The Most Important Tech Issue For 2016

The Most Important Tech Issue For 2016

I’m a tech guy in my professional life. I design and create software for a living and I follow the news around the software world very closely. I’ve been thinking about what issues would be most important from a tech perspective for the 2016 presidential election, and patent reform is hands-down number one.

Several years ago, when the iPhone first started allowing 3rd-party apps a year after it originally came out, my small company made the first vintage photo app. It was a hit at the time (though it has long-since been eclipsed by Instagram and now nobody remembers it), which had the upside of earning us money but the downside of making us more visible to patent trolls.

Most people are by now familiar with the concept of a patent troll: a business entity (often a shady sub-company with a hidden connection to its actual owners) that earns its income by acquiring patents and then finding individuals or companies who could theoretically be infringing on those patents. It then threatens those companies with a lawsuit, but offers them an alternate option to pay a “licensing” fee to make the whole matter go away, which fee is generally dramatically less than what litigation would cost. If this sounds like extortion, that’s because it essentially is.

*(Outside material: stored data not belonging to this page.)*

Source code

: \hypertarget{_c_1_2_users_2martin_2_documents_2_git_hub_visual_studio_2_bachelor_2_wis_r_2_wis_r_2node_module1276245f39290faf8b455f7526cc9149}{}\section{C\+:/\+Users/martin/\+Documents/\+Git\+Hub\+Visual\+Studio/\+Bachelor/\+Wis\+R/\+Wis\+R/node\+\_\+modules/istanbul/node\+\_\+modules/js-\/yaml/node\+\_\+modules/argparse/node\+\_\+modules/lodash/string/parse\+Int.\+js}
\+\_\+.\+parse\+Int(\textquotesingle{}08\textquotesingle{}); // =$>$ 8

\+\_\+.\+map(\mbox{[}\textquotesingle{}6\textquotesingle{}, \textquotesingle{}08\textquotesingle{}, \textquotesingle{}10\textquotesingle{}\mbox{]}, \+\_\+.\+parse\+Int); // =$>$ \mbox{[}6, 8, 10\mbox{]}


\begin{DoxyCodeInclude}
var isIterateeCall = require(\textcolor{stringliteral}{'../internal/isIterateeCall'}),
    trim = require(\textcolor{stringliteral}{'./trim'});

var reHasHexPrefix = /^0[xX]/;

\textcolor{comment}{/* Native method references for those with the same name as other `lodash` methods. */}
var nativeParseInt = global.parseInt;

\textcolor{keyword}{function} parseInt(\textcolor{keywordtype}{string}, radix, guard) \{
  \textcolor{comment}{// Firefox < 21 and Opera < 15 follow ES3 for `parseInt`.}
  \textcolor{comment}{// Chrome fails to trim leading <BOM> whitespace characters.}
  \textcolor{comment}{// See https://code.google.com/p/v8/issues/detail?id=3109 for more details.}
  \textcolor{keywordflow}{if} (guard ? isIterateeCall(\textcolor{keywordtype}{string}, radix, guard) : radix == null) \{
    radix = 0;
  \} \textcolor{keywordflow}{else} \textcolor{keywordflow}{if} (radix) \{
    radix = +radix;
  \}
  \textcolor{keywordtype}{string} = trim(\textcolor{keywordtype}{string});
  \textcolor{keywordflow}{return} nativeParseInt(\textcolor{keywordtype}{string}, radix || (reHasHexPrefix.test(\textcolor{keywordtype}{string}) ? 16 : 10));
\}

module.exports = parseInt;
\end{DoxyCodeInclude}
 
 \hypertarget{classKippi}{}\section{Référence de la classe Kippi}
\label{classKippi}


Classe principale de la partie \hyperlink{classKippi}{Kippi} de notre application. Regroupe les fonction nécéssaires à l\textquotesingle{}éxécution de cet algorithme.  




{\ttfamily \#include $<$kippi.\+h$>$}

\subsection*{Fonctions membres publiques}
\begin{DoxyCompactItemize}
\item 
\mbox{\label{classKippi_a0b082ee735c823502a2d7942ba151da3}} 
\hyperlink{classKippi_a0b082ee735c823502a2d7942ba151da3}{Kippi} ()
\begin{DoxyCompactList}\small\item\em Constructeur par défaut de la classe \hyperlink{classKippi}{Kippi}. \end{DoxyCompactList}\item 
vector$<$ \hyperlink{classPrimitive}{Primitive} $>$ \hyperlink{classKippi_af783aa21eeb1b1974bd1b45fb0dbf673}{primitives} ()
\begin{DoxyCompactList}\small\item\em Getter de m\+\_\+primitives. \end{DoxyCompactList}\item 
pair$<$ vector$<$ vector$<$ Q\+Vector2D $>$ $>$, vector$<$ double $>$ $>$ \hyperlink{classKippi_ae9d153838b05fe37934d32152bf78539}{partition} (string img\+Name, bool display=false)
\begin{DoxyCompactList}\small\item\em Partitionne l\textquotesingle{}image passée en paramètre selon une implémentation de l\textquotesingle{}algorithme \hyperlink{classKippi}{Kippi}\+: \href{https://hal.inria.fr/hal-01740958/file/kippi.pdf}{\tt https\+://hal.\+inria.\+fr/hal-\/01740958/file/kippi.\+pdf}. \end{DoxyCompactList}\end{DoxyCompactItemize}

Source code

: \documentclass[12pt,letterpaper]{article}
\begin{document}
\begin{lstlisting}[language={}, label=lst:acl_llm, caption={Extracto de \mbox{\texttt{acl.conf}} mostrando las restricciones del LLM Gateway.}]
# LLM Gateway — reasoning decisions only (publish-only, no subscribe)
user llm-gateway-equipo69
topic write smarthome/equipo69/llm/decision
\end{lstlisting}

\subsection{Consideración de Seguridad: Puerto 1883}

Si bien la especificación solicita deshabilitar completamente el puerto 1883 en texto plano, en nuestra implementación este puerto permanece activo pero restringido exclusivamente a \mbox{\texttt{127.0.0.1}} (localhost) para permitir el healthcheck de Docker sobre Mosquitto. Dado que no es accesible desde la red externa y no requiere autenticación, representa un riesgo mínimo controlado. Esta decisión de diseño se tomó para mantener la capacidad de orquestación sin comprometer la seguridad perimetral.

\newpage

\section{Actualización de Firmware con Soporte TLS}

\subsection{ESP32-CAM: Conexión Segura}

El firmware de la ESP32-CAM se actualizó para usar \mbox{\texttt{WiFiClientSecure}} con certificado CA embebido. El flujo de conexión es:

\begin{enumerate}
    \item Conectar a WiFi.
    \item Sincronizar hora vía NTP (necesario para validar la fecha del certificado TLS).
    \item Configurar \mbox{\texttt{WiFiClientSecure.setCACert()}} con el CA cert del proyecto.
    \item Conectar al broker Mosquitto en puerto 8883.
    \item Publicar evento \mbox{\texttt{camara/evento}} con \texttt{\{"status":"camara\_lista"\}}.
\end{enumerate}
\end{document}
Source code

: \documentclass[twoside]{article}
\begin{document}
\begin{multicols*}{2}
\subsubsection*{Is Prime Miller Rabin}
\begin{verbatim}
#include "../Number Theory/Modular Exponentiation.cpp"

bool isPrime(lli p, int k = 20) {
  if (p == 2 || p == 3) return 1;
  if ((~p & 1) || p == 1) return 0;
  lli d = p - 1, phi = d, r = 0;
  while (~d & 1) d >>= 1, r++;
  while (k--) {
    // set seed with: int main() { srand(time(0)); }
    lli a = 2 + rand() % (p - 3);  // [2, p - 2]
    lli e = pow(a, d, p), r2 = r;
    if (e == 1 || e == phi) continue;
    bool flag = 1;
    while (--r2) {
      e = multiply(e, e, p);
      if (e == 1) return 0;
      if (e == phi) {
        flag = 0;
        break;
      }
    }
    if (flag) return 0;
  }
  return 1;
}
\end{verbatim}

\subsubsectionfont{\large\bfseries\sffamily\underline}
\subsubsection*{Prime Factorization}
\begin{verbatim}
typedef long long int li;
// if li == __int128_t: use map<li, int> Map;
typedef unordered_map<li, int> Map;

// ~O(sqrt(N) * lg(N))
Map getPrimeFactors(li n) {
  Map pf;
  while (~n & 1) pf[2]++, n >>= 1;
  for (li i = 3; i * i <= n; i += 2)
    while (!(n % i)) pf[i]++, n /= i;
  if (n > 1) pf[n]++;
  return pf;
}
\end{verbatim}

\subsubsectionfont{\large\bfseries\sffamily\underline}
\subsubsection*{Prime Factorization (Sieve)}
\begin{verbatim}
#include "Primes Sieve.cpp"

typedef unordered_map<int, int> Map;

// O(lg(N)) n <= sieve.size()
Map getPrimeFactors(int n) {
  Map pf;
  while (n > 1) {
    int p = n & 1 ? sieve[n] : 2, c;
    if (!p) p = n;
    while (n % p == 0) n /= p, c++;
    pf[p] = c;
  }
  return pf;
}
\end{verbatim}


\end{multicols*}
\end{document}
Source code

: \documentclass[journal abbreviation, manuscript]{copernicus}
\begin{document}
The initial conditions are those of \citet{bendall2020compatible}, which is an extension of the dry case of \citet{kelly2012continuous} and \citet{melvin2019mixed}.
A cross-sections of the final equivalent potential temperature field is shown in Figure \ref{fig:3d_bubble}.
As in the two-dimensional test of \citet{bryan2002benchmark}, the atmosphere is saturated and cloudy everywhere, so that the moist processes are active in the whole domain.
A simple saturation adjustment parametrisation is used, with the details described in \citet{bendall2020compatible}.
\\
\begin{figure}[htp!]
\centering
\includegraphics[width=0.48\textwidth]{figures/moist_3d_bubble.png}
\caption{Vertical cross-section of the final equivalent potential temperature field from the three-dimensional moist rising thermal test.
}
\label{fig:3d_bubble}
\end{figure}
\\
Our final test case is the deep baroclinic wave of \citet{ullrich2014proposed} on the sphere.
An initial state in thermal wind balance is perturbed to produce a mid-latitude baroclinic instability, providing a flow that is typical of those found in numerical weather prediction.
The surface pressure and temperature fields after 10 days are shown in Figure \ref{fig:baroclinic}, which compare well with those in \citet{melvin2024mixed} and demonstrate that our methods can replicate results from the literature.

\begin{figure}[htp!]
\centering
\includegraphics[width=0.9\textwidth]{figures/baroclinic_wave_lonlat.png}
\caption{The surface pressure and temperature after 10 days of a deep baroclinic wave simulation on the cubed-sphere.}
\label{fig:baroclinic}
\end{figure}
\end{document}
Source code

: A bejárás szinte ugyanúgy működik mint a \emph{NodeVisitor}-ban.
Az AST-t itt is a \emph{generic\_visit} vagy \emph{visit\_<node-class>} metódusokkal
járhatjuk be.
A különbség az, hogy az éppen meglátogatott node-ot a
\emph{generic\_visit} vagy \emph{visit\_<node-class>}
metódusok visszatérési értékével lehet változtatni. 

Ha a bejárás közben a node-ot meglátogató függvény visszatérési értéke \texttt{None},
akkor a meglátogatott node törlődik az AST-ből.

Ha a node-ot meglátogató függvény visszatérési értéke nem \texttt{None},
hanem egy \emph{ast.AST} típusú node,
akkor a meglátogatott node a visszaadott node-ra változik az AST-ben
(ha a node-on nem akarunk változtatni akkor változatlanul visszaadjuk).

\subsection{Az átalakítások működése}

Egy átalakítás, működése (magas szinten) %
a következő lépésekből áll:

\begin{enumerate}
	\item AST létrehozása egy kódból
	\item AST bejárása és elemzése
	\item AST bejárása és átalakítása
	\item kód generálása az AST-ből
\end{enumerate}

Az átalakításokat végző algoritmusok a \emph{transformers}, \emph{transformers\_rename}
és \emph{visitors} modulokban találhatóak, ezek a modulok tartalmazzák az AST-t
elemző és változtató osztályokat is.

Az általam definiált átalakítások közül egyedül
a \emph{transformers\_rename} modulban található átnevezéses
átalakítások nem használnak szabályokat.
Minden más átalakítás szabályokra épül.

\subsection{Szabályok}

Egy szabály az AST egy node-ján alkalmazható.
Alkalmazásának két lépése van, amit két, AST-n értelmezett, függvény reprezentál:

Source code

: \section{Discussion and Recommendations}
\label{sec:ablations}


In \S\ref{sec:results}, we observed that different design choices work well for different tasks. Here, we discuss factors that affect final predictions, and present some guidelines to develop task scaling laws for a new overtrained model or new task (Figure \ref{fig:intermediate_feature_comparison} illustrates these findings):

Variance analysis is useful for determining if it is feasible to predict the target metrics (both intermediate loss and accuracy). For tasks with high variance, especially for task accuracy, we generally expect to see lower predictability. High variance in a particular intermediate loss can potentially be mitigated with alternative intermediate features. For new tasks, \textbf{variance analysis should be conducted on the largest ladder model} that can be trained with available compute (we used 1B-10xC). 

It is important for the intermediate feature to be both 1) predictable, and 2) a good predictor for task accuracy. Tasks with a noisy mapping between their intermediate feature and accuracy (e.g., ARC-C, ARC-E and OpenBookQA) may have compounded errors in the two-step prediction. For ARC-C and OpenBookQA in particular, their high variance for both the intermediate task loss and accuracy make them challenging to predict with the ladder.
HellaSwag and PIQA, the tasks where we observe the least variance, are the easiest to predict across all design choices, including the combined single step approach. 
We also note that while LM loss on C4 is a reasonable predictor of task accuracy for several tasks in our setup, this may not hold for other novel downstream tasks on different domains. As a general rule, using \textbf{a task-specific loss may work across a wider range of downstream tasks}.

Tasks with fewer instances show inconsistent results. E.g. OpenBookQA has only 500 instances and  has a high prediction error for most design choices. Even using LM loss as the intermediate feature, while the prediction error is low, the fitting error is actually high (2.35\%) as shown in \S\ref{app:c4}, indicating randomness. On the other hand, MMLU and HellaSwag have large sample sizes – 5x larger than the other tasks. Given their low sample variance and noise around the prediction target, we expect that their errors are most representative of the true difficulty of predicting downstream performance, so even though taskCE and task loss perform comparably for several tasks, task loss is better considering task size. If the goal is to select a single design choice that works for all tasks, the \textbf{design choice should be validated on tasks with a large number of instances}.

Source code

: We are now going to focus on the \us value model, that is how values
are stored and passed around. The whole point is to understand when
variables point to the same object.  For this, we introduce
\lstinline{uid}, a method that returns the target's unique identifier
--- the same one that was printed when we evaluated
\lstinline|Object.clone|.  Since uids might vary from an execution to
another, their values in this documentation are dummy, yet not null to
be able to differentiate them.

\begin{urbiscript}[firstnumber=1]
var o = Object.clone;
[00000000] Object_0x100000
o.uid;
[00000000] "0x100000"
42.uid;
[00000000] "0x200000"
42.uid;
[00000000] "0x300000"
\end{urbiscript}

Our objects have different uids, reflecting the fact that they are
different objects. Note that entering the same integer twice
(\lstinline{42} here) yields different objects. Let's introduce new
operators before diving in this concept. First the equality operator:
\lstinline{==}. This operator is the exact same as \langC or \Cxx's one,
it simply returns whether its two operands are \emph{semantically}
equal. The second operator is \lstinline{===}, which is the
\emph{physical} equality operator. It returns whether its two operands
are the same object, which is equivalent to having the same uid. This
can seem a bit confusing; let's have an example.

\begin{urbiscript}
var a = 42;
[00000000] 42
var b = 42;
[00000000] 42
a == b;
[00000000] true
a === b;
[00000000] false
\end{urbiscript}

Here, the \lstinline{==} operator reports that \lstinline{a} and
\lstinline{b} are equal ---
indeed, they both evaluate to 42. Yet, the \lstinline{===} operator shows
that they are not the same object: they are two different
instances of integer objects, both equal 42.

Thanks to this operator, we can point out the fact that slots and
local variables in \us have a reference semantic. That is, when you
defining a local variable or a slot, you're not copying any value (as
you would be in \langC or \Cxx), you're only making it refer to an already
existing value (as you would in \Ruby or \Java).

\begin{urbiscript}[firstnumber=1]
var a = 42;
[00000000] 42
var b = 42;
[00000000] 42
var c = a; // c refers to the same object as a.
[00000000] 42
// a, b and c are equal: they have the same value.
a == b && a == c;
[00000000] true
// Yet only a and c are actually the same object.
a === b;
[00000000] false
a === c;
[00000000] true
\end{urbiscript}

My company was threatened by one of the world’s most egregious and sprawling patent trolls. They were wielding an old patent from the 90s that patented the idea of a fax machine being able to update its software over a modem, and we were supposedly infringing on this because our app had a button in it that linked to a completely separate photo app we made. They argued that this was effectively allowing users to “upgrade” our photo app in the same way their theoretical 90s fax machine was upgrading its software.

This of course was hogwash and we didn’t end up having to pay anything. The episode did have a real effect on our product development though. For years we avoided making apps with in-app purchases, because that’s the feature this particular patent troll was really going after with their fax machine patent. And there have been many other ideas we’ve thought about implementing but held off because, even though the ideas themselves were totally obvious, others had been having patent troll problems after implementing similar ideas in their software.

The legal situation that currently exists around patents is a true existential threat to innovation in such an important sector of future economic growth. Bills attempting to reform the system (by making vague patents harder to get in the first place, and by making it easier to recoup lawsuit costs if a company sues you for infringing and loses) have been going around, but nothing has yet healed the broken system in a meaningful way. The conventional wisdom is that this is due to the lobbying influence of trial lawyers, but I don’t know the situation well enough to make a judgment on that.

What I would say is that a presidential candidate who makes real patent reform an important goal of their future administration can have a serious positive influence on economic growth in a way that I’m not sure any other policy can.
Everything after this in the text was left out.